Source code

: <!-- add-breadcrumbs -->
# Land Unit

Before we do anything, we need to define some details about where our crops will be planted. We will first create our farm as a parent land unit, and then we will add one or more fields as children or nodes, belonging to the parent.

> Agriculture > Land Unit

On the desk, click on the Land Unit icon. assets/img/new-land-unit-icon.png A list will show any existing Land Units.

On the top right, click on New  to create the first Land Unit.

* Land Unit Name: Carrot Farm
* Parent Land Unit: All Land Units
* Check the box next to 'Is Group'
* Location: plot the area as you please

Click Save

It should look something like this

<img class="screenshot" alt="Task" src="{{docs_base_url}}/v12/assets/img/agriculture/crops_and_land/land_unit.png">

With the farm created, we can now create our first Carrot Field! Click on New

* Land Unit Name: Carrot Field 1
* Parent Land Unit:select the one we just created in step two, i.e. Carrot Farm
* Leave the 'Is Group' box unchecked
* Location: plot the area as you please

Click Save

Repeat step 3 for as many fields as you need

> [Work task]: State the number of lines in the records that hold the string "need", and add nothing.

> [Expected answer]: 2